Task requirements: All records must be restated word for word.
>>>
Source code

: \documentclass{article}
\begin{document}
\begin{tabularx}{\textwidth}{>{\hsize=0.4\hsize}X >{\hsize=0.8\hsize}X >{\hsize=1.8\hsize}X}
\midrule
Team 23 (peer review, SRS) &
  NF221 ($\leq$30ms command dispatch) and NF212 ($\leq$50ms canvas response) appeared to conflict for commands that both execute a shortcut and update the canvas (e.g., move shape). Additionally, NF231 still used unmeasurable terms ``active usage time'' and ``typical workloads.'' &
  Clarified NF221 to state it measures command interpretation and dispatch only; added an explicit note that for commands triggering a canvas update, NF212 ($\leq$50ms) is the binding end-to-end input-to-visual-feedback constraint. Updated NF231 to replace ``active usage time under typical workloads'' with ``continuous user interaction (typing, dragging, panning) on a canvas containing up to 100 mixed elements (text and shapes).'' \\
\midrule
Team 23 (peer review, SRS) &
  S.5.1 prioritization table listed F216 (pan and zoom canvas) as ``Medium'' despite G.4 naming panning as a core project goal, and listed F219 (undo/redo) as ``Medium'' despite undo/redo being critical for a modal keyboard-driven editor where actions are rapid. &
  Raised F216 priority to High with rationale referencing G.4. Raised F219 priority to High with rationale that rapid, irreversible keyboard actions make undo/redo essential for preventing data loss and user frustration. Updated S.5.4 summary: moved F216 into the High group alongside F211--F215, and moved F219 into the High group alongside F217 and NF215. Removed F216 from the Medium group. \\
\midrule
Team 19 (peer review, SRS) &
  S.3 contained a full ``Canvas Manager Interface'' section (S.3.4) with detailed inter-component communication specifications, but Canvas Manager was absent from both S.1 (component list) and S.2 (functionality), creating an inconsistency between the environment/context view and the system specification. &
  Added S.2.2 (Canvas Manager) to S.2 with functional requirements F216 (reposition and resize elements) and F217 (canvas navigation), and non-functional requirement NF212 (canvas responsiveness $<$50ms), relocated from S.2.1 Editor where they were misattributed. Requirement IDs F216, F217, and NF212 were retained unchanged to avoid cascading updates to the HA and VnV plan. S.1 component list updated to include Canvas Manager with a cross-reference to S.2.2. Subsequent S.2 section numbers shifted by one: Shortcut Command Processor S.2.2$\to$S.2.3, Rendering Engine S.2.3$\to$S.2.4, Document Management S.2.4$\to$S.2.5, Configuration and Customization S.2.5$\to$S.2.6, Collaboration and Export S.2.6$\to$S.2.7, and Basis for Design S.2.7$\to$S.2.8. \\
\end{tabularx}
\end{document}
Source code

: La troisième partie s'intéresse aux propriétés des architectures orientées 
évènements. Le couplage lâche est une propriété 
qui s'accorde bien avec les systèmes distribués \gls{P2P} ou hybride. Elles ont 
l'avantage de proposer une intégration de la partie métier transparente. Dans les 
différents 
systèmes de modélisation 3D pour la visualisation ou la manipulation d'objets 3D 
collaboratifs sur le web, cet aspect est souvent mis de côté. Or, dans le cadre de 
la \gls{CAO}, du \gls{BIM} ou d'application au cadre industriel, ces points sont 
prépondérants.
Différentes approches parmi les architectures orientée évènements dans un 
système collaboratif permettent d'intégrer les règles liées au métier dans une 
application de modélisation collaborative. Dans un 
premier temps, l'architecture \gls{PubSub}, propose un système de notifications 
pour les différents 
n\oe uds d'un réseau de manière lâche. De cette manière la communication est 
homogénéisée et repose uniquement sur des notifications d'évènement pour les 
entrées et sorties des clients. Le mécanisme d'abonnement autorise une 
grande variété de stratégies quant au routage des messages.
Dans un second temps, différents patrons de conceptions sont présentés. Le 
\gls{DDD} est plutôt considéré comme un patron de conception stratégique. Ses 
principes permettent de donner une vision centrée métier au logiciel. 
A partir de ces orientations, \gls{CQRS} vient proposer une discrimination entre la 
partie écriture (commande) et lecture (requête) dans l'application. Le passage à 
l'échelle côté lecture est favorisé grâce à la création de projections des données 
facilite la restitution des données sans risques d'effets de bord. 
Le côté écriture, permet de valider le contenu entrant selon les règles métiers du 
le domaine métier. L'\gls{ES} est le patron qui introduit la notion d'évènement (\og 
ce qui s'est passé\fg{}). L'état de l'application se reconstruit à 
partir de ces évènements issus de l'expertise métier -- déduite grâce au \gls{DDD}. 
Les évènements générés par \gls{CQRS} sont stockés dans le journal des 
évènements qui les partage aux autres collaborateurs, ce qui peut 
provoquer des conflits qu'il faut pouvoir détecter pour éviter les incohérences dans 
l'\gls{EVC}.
<<<
Output for this task:
Source code

: \documentclass{article}
\begin{document}
\begin{tabularx}{\textwidth}{>{\hsize=0.4\hsize}X >{\hsize=0.8\hsize}X >{\hsize=1.8\hsize}X}
\midrule
Team 23 (peer review, SRS) &
  NF221 ($\leq$30ms command dispatch) and NF212 ($\leq$50ms canvas response) appeared to conflict for commands that both execute a shortcut and update the canvas (e.g., move shape). Additionally, NF231 still used unmeasurable terms ``active usage time'' and ``typical workloads.'' &
  Clarified NF221 to state it measures command interpretation and dispatch only; added an explicit note that for commands triggering a canvas update, NF212 ($\leq$50ms) is the binding end-to-end input-to-visual-feedback constraint. Updated NF231 to replace ``active usage time under typical workloads'' with ``continuous user interaction (typing, dragging, panning) on a canvas containing up to 100 mixed elements (text and shapes).'' \\
\midrule
Team 23 (peer review, SRS) &
  S.5.1 prioritization table listed F216 (pan and zoom canvas) as ``Medium'' despite G.4 naming panning as a core project goal, and listed F219 (undo/redo) as ``Medium'' despite undo/redo being critical for a modal keyboard-driven editor where actions are rapid. &
  Raised F216 priority to High with rationale referencing G.4. Raised F219 priority to High with rationale that rapid, irreversible keyboard actions make undo/redo essential for preventing data loss and user frustration. Updated S.5.4 summary: moved F216 into the High group alongside F211--F215, and moved F219 into the High group alongside F217 and NF215. Removed F216 from the Medium group. \\
\midrule
Team 19 (peer review, SRS) &
  S.3 contained a full ``Canvas Manager Interface'' section (S.3.4) with detailed inter-component communication specifications, but Canvas Manager was absent from both S.1 (component list) and S.2 (functionality), creating an inconsistency between the environment/context view and the system specification. &
  Added S.2.2 (Canvas Manager) to S.2 with functional requirements F216 (reposition and resize elements) and F217 (canvas navigation), and non-functional requirement NF212 (canvas responsiveness $<$50ms), relocated from S.2.1 Editor where they were misattributed. Requirement IDs F216, F217, and NF212 were retained unchanged to avoid cascading updates to the HA and VnV plan. S.1 component list updated to include Canvas Manager with a cross-reference to S.2.2. Subsequent S.2 section numbers shifted by one: Shortcut Command Processor S.2.2$\to$S.2.3, Rendering Engine S.2.3$\to$S.2.4, Document Management S.2.4$\to$S.2.5, Configuration and Customization S.2.5$\to$S.2.6, Collaboration and Export S.2.6$\to$S.2.7, and Basis for Design S.2.7$\to$S.2.8. \\
\end{tabularx}
\end{document}
Source code

: La troisième partie s'intéresse aux propriétés des architectures orientées 
évènements. Le couplage lâche est une propriété 
qui s'accorde bien avec les systèmes distribués \gls{P2P} ou hybride. Elles ont 
l'avantage de proposer une intégration de la partie métier transparente. Dans les 
différents 
systèmes de modélisation 3D pour la visualisation ou la manipulation d'objets 3D 
collaboratifs sur le web, cet aspect est souvent mis de côté. Or, dans le cadre de 
la \gls{CAO}, du \gls{BIM} ou d'application au cadre industriel, ces points sont 
prépondérants.
Différentes approches parmi les architectures orientée évènements dans un 
système collaboratif permettent d'intégrer les règles liées au métier dans une 
application de modélisation collaborative. Dans un 
premier temps, l'architecture \gls{PubSub}, propose un système de notifications 
pour les différents 
n\oe uds d'un réseau de manière lâche. De cette manière la communication est 
homogénéisée et repose uniquement sur des notifications d'évènement pour les 
entrées et sorties des clients. Le mécanisme d'abonnement autorise une 
grande variété de stratégies quant au routage des messages.
Dans un second temps, différents patrons de conceptions sont présentés. Le 
\gls{DDD} est plutôt considéré comme un patron de conception stratégique. Ses 
principes permettent de donner une vision centrée métier au logiciel. 
A partir de ces orientations, \gls{CQRS} vient proposer une discrimination entre la 
partie écriture (commande) et lecture (requête) dans l'application. Le passage à 
l'échelle côté lecture est favorisé grâce à la création de projections des données 
facilite la restitution des données sans risques d'effets de bord. 
Le côté écriture, permet de valider le contenu entrant selon les règles métiers du 
le domaine métier. L'\gls{ES} est le patron qui introduit la notion d'évènement (\og 
ce qui s'est passé\fg{}). L'état de l'application se reconstruit à 
partir de ces évènements issus de l'expertise métier -- déduite grâce au \gls{DDD}. 
Les évènements générés par \gls{CQRS} sont stockés dans le journal des 
évènements qui les partage aux autres collaborateurs, ce qui peut 
provoquer des conflits qu'il faut pouvoir détecter pour éviter les incohérences dans 
l'\gls{EVC}.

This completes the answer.